O professor Carlos Fico relata que a busca pela revelação das gravações se estendeu por anos.

Segundo ele, o advogado Fernando Fernandes pediu ao STM acesso às gravações, mas não conseguiu em um primeiro momento. Depois, acionou o Supremo Tribunal Federal (STF), que determinou a liberação do conteúdo em 2006, mas a decisão não foi cumprida imediatamente pelo STM, diz Fico.

— Em 2011, a ministra Cármen Lúcia tomou a decisão de abrir os áudios, e foi acompanhada pelo plenário — diz Fico, que planeja seguir avaliando o material.

Com os áudios liberados, Fico também passou a analisar o material, que agora veio à tona. 

— É um trabalho penoso. Demorado — acrescenta.

O presidente da Comissão de Direitos Humanos do Senado, senador Humberto Costa (PT-PE), disse que o colegiado irá se debruçar sobre o conteúdo dos áudios revelados e não descarta chamar o professor da UFRJ para ser ouvido para aprofundar o debate sobre as torturas realizadas por agentes da ditadura militar.

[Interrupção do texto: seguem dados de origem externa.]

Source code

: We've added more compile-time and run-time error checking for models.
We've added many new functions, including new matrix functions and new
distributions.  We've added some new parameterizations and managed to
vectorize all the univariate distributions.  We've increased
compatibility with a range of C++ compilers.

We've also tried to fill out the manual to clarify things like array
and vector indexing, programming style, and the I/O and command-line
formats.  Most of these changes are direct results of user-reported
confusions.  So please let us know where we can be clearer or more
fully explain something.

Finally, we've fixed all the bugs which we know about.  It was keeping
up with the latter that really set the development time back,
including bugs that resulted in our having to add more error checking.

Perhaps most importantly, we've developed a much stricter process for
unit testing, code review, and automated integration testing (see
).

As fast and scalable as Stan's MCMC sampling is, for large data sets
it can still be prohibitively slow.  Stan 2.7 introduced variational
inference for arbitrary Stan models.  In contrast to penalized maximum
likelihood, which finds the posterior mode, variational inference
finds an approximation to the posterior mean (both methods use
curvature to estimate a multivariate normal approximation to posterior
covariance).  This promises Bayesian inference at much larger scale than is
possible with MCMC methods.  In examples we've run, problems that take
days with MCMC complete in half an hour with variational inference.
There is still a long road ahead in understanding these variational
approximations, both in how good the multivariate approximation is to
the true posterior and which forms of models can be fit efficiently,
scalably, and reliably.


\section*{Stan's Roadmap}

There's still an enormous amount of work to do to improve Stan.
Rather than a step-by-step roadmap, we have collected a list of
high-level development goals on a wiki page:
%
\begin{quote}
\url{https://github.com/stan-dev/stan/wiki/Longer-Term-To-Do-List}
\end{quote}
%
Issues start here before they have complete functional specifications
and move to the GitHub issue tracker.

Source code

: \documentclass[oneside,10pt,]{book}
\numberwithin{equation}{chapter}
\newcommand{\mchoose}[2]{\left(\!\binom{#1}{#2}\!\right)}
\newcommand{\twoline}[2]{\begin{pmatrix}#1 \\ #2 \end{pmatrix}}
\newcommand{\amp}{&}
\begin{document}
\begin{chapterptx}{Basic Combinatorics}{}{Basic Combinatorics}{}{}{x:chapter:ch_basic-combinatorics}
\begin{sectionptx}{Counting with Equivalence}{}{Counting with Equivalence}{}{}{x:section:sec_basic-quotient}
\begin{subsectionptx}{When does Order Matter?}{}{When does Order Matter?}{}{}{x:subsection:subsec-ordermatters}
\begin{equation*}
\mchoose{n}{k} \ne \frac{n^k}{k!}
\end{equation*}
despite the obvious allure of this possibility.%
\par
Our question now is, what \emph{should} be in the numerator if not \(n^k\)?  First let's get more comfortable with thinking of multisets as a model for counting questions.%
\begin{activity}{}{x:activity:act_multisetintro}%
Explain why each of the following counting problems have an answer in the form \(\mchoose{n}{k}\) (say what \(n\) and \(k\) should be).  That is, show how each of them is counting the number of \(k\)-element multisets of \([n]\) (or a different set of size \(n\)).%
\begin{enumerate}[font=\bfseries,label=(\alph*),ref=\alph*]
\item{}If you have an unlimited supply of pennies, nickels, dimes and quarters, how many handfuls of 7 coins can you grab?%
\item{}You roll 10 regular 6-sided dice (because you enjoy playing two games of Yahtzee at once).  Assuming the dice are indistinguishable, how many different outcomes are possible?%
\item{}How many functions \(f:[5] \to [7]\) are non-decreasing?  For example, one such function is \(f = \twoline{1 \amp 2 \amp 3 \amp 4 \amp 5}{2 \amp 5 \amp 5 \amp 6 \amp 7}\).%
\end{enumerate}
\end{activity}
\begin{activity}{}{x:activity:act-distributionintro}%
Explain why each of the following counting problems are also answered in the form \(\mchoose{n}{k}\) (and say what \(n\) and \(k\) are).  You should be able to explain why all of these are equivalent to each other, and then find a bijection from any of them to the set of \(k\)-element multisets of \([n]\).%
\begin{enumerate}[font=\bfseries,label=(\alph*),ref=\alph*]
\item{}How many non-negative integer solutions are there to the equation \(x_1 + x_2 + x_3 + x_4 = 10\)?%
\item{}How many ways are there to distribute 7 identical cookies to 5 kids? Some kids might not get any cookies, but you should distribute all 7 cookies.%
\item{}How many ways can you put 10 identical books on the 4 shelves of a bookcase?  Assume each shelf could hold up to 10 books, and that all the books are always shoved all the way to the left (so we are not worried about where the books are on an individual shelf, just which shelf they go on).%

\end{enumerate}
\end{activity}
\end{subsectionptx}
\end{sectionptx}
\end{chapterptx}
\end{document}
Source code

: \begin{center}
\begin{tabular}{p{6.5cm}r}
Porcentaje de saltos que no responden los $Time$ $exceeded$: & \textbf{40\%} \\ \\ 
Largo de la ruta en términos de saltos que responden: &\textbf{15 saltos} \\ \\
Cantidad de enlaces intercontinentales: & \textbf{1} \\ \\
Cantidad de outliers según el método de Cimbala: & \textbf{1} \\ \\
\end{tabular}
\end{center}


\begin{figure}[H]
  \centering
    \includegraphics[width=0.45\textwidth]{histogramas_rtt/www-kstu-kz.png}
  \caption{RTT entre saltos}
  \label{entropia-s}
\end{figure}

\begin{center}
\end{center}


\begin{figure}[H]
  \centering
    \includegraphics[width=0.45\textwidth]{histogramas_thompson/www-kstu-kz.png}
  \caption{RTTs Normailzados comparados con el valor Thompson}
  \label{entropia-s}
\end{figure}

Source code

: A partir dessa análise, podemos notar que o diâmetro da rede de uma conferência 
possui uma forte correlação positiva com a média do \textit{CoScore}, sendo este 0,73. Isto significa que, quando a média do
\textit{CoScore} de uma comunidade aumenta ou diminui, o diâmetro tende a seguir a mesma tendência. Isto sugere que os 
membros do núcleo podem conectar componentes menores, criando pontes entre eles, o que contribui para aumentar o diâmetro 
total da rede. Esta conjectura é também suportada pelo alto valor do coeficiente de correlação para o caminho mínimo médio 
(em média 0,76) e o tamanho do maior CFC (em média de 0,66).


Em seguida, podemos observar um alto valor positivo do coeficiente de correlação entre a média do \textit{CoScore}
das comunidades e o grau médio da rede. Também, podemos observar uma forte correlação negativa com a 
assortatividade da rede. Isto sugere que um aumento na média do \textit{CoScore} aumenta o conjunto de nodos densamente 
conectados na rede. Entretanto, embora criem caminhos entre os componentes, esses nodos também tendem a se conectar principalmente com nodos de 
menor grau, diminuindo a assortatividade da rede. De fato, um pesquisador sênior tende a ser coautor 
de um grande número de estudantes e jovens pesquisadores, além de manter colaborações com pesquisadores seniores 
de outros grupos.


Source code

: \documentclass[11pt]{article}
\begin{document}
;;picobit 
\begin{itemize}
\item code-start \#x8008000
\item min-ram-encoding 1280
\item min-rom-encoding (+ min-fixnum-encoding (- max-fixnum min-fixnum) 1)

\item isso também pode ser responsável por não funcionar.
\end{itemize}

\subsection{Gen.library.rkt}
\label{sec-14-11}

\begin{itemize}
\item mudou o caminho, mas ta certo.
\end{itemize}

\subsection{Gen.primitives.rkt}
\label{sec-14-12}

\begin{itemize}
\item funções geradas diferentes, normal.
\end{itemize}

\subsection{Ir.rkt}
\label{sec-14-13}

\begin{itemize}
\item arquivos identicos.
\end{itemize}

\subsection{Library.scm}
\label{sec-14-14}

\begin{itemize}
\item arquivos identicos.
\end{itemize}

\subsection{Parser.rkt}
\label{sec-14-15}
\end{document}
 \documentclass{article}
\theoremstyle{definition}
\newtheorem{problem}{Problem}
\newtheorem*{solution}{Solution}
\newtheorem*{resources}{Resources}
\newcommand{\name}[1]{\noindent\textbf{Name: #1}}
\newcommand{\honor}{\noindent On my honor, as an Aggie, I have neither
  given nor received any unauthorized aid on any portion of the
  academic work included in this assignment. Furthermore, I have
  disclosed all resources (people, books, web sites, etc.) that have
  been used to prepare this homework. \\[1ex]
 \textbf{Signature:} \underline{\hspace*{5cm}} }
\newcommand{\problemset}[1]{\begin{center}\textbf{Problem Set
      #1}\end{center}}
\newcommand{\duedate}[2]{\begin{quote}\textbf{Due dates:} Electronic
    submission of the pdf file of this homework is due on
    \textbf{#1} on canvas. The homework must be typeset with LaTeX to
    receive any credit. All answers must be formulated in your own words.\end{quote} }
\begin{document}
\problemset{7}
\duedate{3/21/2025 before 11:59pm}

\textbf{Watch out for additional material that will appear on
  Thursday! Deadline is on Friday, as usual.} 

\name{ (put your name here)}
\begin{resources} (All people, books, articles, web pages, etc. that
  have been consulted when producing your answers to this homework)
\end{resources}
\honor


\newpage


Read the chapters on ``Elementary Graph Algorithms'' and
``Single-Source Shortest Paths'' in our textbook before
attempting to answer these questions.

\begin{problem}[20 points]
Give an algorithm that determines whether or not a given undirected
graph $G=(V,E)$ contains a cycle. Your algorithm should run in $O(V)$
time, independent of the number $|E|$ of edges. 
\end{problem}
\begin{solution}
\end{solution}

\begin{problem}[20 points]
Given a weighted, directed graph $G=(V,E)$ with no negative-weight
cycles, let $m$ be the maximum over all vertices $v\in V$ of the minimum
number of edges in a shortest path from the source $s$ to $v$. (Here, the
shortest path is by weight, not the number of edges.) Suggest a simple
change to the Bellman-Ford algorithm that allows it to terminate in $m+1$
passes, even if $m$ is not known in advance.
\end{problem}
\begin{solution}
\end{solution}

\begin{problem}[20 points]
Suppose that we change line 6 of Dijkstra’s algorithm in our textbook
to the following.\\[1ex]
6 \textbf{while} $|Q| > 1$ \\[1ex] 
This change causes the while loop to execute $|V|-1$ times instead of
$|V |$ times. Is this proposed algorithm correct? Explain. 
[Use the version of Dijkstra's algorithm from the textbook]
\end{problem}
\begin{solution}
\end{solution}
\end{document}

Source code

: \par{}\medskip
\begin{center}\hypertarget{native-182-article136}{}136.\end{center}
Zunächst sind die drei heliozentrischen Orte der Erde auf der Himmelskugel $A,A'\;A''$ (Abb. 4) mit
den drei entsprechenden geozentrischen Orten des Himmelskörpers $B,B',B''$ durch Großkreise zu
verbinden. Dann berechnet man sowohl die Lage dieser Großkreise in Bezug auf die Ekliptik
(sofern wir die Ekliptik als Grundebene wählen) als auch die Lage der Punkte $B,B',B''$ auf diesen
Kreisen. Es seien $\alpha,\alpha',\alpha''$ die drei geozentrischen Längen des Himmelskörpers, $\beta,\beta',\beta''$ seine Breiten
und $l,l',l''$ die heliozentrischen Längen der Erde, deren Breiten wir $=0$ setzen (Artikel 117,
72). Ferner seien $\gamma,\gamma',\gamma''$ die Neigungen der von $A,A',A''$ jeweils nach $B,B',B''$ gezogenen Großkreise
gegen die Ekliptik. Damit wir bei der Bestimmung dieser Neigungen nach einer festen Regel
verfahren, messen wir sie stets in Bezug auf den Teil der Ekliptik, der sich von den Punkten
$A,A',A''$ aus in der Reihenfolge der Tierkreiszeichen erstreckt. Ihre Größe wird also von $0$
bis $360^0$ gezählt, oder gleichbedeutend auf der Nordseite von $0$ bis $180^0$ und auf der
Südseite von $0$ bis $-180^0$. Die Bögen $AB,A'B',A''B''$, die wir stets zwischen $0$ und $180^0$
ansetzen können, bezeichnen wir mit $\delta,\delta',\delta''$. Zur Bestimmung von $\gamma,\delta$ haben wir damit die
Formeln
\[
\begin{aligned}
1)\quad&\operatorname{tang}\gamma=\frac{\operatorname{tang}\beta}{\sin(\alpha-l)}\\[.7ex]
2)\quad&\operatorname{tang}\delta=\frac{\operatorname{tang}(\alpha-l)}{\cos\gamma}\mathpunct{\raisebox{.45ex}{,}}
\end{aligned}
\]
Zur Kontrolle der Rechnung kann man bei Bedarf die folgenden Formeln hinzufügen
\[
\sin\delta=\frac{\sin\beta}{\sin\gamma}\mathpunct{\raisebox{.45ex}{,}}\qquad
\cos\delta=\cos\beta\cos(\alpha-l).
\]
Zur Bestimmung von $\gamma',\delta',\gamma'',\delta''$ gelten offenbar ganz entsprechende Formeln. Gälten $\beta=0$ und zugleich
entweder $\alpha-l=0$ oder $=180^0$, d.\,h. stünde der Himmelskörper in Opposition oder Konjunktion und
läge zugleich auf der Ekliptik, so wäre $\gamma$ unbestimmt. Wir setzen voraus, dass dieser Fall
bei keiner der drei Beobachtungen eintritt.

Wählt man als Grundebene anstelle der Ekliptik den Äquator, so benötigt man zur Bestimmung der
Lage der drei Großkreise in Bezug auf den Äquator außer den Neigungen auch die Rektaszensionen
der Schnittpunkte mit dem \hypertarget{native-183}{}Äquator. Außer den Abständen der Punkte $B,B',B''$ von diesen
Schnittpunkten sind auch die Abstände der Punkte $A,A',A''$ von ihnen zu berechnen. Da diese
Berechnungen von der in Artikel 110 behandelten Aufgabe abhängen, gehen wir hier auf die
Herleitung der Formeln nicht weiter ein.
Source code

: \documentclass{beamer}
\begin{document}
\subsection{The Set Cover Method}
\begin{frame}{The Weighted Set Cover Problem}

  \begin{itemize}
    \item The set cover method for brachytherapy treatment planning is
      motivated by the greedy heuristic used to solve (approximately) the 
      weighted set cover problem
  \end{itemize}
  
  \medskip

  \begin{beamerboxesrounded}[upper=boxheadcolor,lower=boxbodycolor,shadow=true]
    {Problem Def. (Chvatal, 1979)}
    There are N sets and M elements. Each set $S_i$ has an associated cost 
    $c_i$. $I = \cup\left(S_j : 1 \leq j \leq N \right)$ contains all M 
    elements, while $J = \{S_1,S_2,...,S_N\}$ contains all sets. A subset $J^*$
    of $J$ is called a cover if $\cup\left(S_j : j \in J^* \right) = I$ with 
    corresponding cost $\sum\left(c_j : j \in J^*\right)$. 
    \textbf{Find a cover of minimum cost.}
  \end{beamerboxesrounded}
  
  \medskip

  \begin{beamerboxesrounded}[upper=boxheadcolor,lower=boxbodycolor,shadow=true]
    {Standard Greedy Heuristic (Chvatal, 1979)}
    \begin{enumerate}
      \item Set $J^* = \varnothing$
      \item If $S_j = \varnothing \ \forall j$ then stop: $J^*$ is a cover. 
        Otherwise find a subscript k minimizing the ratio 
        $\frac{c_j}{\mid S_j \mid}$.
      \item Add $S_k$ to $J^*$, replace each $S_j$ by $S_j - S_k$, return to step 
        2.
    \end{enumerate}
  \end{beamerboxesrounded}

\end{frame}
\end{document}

— Como Comissão de Direitos Humanos, temos a obrigação de investigar qualquer tipo de denúncia de desrespeito aos direitos humanos, particularmente na temática de tortura, em especial no momento que vivemos, em que alguns daqueles que viveram e apoiaram a ditadura partem para uma defesa do que eles chamam de virtudes do regime militar — diz ele.

Para o senador, o apoio e elogio de Bolsonaro e seus seguidores ao período, além de sinalizações autoritárias do presidente, tornam ainda mais urgente a atuação do Congresso.

— É bom lembrar que, há pouco, a ordem do dia das três Forças Militares e do ministro foi no sentido de louvar o golpe militar e os anos de ditadura — diz.